*** Data for processing Section Begins ***

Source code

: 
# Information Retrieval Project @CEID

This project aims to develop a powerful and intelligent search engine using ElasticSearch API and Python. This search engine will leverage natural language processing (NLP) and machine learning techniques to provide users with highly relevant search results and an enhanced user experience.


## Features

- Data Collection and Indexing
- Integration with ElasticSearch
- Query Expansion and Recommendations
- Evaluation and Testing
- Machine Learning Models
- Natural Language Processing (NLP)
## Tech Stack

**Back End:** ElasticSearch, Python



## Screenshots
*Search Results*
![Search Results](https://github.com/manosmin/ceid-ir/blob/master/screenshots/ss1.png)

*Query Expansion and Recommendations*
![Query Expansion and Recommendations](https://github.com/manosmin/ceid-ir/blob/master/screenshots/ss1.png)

*** Data for processing Section Ends ***

◆ Exercise description ◆
Please write out, exactly as they appear, the lines from the one containing "- Natural Language Processing (NLP)" through the last line of the records above, and nothing more.

◆ Response to the task ◆
- Natural Language Processing (NLP)
## Tech Stack

**Back End:** ElasticSearch, Python



## Screenshots
*Search Results*
![Search Results](https://github.com/manosmin/ceid-ir/blob/master/screenshots/ss1.png)

*Query Expansion and Recommendations*
![Query Expansion and Recommendations](https://github.com/manosmin/ceid-ir/blob/master/screenshots/ss1.png)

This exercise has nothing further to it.